| DATASET ENTRIES |
================================

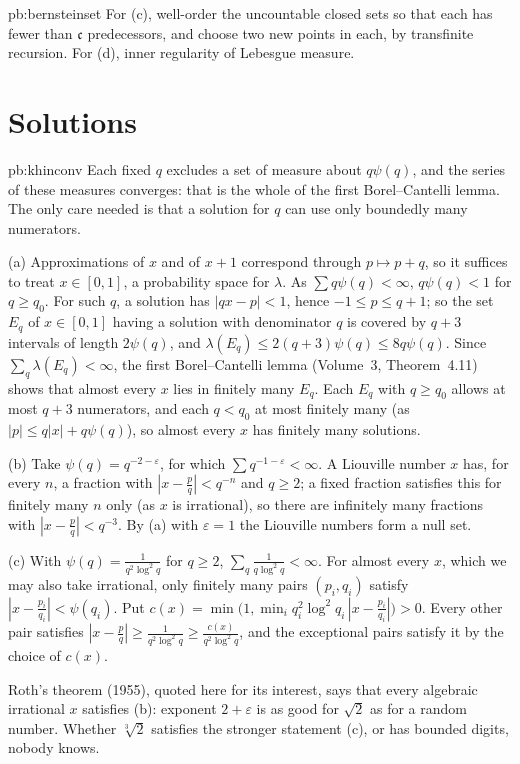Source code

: \begin{hint}{pb:bernsteinset}
For (c), well-order the uncountable closed sets so that each has fewer than $\mathfrak c$ predecessors, and choose two new points in each, by transfinite
recursion. For (d), inner regularity of Lebesgue measure.
\end{hint}

\section*{Solutions}

\begin{solution}{pb:khinconv}
\idea Each fixed $q$ excludes a set of measure about $q\psi(q)$, and the series of these measures converges: that is the whole of the first
Borel--Cantelli lemma. The only care needed is that a solution for $q$ can use only boundedly many numerators.

\writeup (a) Approximations of $x$ and of $x+1$ correspond through $p\mapsto p+q$, so it suffices to treat $x\in[0,1]$, a probability space for
$\lambda$. As $\sum q\psi(q)<\infty$, $q\psi(q)<1$ for $q\ge q_0$. For such $q$, a solution has $|qx-p|<1$, hence $-1\le p\le q+1$; so the set $E_q$ of
$x\in[0,1]$ having a solution with denominator $q$ is covered by $q+3$ intervals of length $2\psi(q)$, and $\lambda(E_q)\le2(q+3)\psi(q)\le8q\psi(q)$.
Since $\sum_q\lambda(E_q)<\infty$, the first Borel--Cantelli lemma (Volume~3, Theorem~4.11) shows that almost every $x$ lies in finitely many $E_q$. Each $E_q$
with $q\ge q_0$ allows at most $q+3$ numerators, and each $q<q_0$ at most finitely many (as $|p|\le q|x|+q\psi(q)$), so almost every $x$ has finitely many
solutions.

(b) Take $\psi(q)=q^{-2-\varepsilon}$, for which $\sum q^{-1-\varepsilon}<\infty$. A Liouville number $x$ has, for every $n$, a fraction with
$|x-\frac pq|<q^{-n}$ and $q\ge2$; a fixed fraction satisfies this for finitely many $n$ only (as $x$ is irrational), so there are infinitely many fractions
with $|x-\frac pq|<q^{-3}$. By (a) with $\varepsilon=1$ the Liouville numbers form a null set.

(c) With $\psi(q)=\frac1{q^2\log^2q}$ for $q\ge2$, $\sum_q\frac1{q\log^2q}<\infty$. For almost every $x$, which we may also take irrational, only finitely many pairs
$(p_i,q_i)$ satisfy $|x-\frac{p_i}{q_i}|<\psi(q_i)$. Put $c(x)=\min\bigl(1,\min_iq_i^2\log^2q_i\,|x-\frac{p_i}{q_i}|\bigr)>0$. Every other pair satisfies
$|x-\frac pq|\ge\frac1{q^2\log^2q}\ge\frac{c(x)}{q^2\log^2q}$, and the exceptional pairs satisfy it by the choice of $c(x)$.

\leads Roth's theorem (1955), quoted here for its interest, says that every algebraic irrational $x$ satisfies (b): exponent $2+\varepsilon$ is as good
for $\sqrt2$ as for a random number. Whether $\sqrt[3]2$ satisfies the stronger statement (c), or has bounded digits, nobody knows.
\end{solution}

================================

Reproduce verbatim the lines of the material above, beginning with its first line and ending with the line that contains "having a solution"; skip pictures.

| ANSWER AREA |
Source code

: \begin{hint}{pb:bernsteinset}
For (c), well-order the uncountable closed sets so that each has fewer than $\mathfrak c$ predecessors, and choose two new points in each, by transfinite
recursion. For (d), inner regularity of Lebesgue measure.
\end{hint}

\section*{Solutions}

\begin{solution}{pb:khinconv}
\idea Each fixed $q$ excludes a set of measure about $q\psi(q)$, and the series of these measures converges: that is the whole of the first
Borel--Cantelli lemma. The only care needed is that a solution for $q$ can use only boundedly many numerators.

\writeup (a) Approximations of $x$ and of $x+1$ correspond through $p\mapsto p+q$, so it suffices to treat $x\in[0,1]$, a probability space for
$\lambda$. As $\sum q\psi(q)<\infty$, $q\psi(q)<1$ for $q\ge q_0$. For such $q$, a solution has $|qx-p|<1$, hence $-1\le p\le q+1$; so the set $E_q$ of
$x\in[0,1]$ having a solution with denominator $q$ is covered by $q+3$ intervals of length $2\psi(q)$, and $\lambda(E_q)\le2(q+3)\psi(q)\le8q\psi(q)$.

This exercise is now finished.